LISTED ENTRIES below:
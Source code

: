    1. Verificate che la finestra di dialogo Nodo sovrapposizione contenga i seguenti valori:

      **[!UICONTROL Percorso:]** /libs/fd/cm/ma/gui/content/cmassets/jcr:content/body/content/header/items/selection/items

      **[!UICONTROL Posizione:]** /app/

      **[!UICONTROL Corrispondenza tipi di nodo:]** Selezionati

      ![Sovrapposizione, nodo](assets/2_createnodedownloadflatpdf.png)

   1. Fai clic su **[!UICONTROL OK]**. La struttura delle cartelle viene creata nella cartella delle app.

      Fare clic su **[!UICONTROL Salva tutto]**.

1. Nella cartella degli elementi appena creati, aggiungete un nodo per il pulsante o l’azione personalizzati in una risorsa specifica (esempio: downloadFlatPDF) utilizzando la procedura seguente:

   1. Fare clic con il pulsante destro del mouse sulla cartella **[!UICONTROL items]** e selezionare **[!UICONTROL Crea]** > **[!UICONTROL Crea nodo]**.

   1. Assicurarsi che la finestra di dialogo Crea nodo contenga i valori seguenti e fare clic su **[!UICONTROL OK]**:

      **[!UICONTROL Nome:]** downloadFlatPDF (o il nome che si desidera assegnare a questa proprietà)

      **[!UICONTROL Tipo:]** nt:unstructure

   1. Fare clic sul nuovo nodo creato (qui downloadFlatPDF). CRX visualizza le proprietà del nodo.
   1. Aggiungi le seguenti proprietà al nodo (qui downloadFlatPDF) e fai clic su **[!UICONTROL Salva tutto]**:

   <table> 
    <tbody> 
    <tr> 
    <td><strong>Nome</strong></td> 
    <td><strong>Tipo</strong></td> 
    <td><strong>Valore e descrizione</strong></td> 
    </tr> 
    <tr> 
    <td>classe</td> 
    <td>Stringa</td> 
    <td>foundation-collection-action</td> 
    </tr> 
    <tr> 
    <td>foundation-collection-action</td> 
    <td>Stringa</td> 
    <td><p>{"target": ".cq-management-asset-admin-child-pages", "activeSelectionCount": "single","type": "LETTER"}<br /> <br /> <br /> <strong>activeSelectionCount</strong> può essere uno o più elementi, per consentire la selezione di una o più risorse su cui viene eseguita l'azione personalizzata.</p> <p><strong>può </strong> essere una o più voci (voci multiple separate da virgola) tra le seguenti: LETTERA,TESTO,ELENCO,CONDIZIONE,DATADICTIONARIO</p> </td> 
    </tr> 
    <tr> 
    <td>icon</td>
End of LISTED ENTRIES.
— TASK INSTRUCTIONS —
Everything above, from first entry to last, must be reproduced exactly.

— SOLUTION —
Source code

:    1. Verificate che la finestra di dialogo Nodo sovrapposizione contenga i seguenti valori:

      **[!UICONTROL Percorso:]** /libs/fd/cm/ma/gui/content/cmassets/jcr:content/body/content/header/items/selection/items

      **[!UICONTROL Posizione:]** /app/

      **[!UICONTROL Corrispondenza tipi di nodo:]** Selezionati

      ![Sovrapposizione, nodo](assets/2_createnodedownloadflatpdf.png)

   1. Fai clic su **[!UICONTROL OK]**. La struttura delle cartelle viene creata nella cartella delle app.

      Fare clic su **[!UICONTROL Salva tutto]**.

1. Nella cartella degli elementi appena creati, aggiungete un nodo per il pulsante o l’azione personalizzati in una risorsa specifica (esempio: downloadFlatPDF) utilizzando la procedura seguente:

   1. Fare clic con il pulsante destro del mouse sulla cartella **[!UICONTROL items]** e selezionare **[!UICONTROL Crea]** > **[!UICONTROL Crea nodo]**.

   1. Assicurarsi che la finestra di dialogo Crea nodo contenga i valori seguenti e fare clic su **[!UICONTROL OK]**:

      **[!UICONTROL Nome:]** downloadFlatPDF (o il nome che si desidera assegnare a questa proprietà)

      **[!UICONTROL Tipo:]** nt:unstructure

   1. Fare clic sul nuovo nodo creato (qui downloadFlatPDF). CRX visualizza le proprietà del nodo.
   1. Aggiungi le seguenti proprietà al nodo (qui downloadFlatPDF) e fai clic su **[!UICONTROL Salva tutto]**:

   <table> 
    <tbody> 
    <tr> 
    <td><strong>Nome</strong></td> 
    <td><strong>Tipo</strong></td> 
    <td><strong>Valore e descrizione</strong></td> 
    </tr> 
    <tr> 
    <td>classe</td> 
    <td>Stringa</td> 
    <td>foundation-collection-action</td> 
    </tr> 
    <tr> 
    <td>foundation-collection-action</td> 
    <td>Stringa</td> 
    <td><p>{"target": ".cq-management-asset-admin-child-pages", "activeSelectionCount": "single","type": "LETTER"}<br /> <br /> <br /> <strong>activeSelectionCount</strong> può essere uno o più elementi, per consentire la selezione di una o più risorse su cui viene eseguita l'azione personalizzata.</p> <p><strong>può </strong> essere una o più voci (voci multiple separate da virgola) tra le seguenti: LETTERA,TESTO,ELENCO,CONDIZIONE,DATADICTIONARIO</p> </td> 
    </tr> 
    <tr> 
    <td>icon</td>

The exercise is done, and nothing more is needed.